= WHAT YOU WILL DO =
When you reach the line containing "Billedbeskæring: Muligt at" in the entries below, please begin setting down lines exactly, stop only after the last one, and add nothing else.

▬▬▬▬▬▬

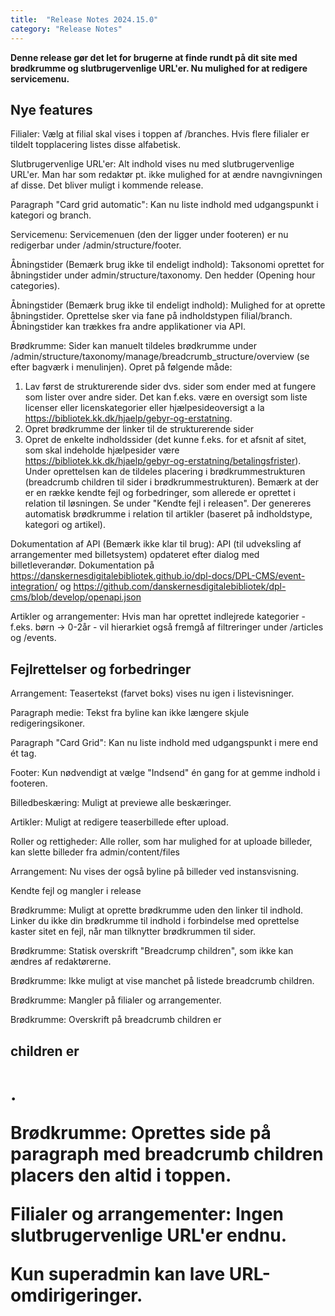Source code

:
 ```yaml
---
title:  "Release Notes 2024.15.0"
category: "Release Notes"
---
```


**Denne release gør det let for brugerne at finde rundt på dit site med brødkrumme og slutbrugervenlige URL'er. Nu mulighed for at redigere servicemenu.**

## Nye features

Filialer: Vælg at filial skal vises i toppen af /branches. Hvis flere filialer er tildelt topplacering listes disse alfabetisk. 

Slutbrugervenlige URL'er: Alt indhold vises nu med slutbrugervenlige URL'er. Man har som redaktør pt. ikke mulighed for at ændre navngivningen af disse. Det bliver muligt i kommende release. 

Paragraph "Card grid automatic": Kan nu liste indhold med udgangspunkt i kategori og branch. 

Servicemenu: Servicemenuen (den der ligger under footeren) er nu redigerbar under /admin/structure/footer.

Åbningstider (Bemærk brug ikke til endeligt indhold): Taksonomi oprettet for åbningstider under admin/structure/taxonomy. Den hedder (Opening hour categories). 

Åbningstider (Bemærk brug ikke til endeligt indhold): Mulighed for at oprette åbningstider. Oprettelse sker via fane på indholdstypen filial/branch. Åbningstider kan trækkes fra andre applikationer via API. 

Brødkrumme: Sider kan manuelt tildeles brødkrumme under /admin/structure/taxonomy/manage/breadcrumb_structure/overview (se efter bagværk i menulinjen). 
Opret på følgende måde: 
1) Lav først de strukturerende sider dvs. sider som ender med at fungere som lister over andre sider. Det kan f.eks. være en oversigt som liste licenser eller licenskategorier eller hjælpesideoversigt a la https://bibliotek.kk.dk/hjaelp/gebyr-og-erstatning. 
2) Opret brødkrumme der linker til de strukturerende sider 
3) Opret de enkelte indholdssider (det kunne f.eks. for et afsnit af sitet, som skal indeholde hjælpesider være https://bibliotek.kk.dk/hjaelp/gebyr-og-erstatning/betalingsfrister). Under oprettelsen kan de tildeles placering i brødkrummestrukturen (breadcrumb children til sider i brødkrummestrukturen). 
Bemærk at der er en række kendte fejl og forbedringer, som allerede er oprettet i relation til løsningen. Se under "Kendte fejl i releasen". Der genereres automatisk brødkrumme i relation til artikler (baseret på indholdstype, kategori og artikel). 

Dokumentation af API (Bemærk ikke klar til brug): API (til udveksling af arrangementer med billetsystem) opdateret efter dialog med billetleverandør. Dokumentation på https://danskernesdigitalebibliotek.github.io/dpl-docs/DPL-CMS/event-integration/ og https://github.com/danskernesdigitalebibliotek/dpl-cms/blob/develop/openapi.json

Artikler og arrangementer: Hvis man har oprettet indlejrede kategorier - f.eks. børn -> 0-2år - vil hierarkiet også fremgå af filtreringer under /articles og /events. 


## Fejlrettelser og forbedringer

Arrangement: Teasertekst (farvet boks) vises nu igen i listevisninger. 

Paragraph medie: Tekst fra byline kan ikke længere skjule redigeringsikoner.  

Paragraph "Card Grid": Kan nu liste indhold med udgangspunkt i mere end ét tag. 

Footer: Kun nødvendigt at vælge "Indsend" én gang for at gemme indhold i footeren.  

Billedbeskæring: Muligt at previewe alle beskæringer. 

Artikler: Muligt at redigere teaserbillede efter upload.  

Roller og rettigheder: Alle roller, som har mulighed for at uploade billeder, kan slette billeder fra admin/content/files

Arrangement: Nu vises der også byline på billeder ved instansvisning. 


Kendte fejl og mangler i release 

Brødkrumme: Muligt at oprette brødkrumme uden den linker til indhold. Linker du ikke din brødkrumme til indhold i forbindelse med oprettelse kaster sitet en fejl, når man tilknytter brødkrummen til sider. 

Brødkrumme: Statisk overskrift "Breadcrump children", som ikke kan ændres af redaktørerne. 

Brødkrumme: Ikke muligt at vise manchet på listede breadcrumb children. 

Brødkrumme: Mangler på filialer og arrangementer. 

Brødkrumme: Overskrift på breadcrumb children er <h2> children er <h1>.

Brødkrumme: Oprettes side på paragraph med breadcrumb children placers den altid i toppen.

Filialer og arrangementer: Ingen slutbrugervenlige URL'er endnu.  

Kun superadmin kan lave URL-omdirigeringer.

▬▬▬▬▬▬

= RESULT OF THE TASK =
Billedbeskæring: Muligt at previewe alle beskæringer. 

Artikler: Muligt at redigere teaserbillede efter upload.  

Roller og rettigheder: Alle roller, som har mulighed for at uploade billeder, kan slette billeder fra admin/content/files

Arrangement: Nu vises der også byline på billeder ved instansvisning. 


Kendte fejl og mangler i release 

Brødkrumme: Muligt at oprette brødkrumme uden den linker til indhold. Linker du ikke din brødkrumme til indhold i forbindelse med oprettelse kaster sitet en fejl, når man tilknytter brødkrummen til sider. 

Brødkrumme: Statisk overskrift "Breadcrump children", som ikke kan ændres af redaktørerne. 

Brødkrumme: Ikke muligt at vise manchet på listede breadcrumb children. 

Brødkrumme: Mangler på filialer og arrangementer. 

Brødkrumme: Overskrift på breadcrumb children er <h2> children er <h1>.

Brødkrumme: Oprettes side på paragraph med breadcrumb children placers den altid i toppen.

Filialer og arrangementer: Ingen slutbrugervenlige URL'er endnu.  

Kun superadmin kan lave URL-omdirigeringer.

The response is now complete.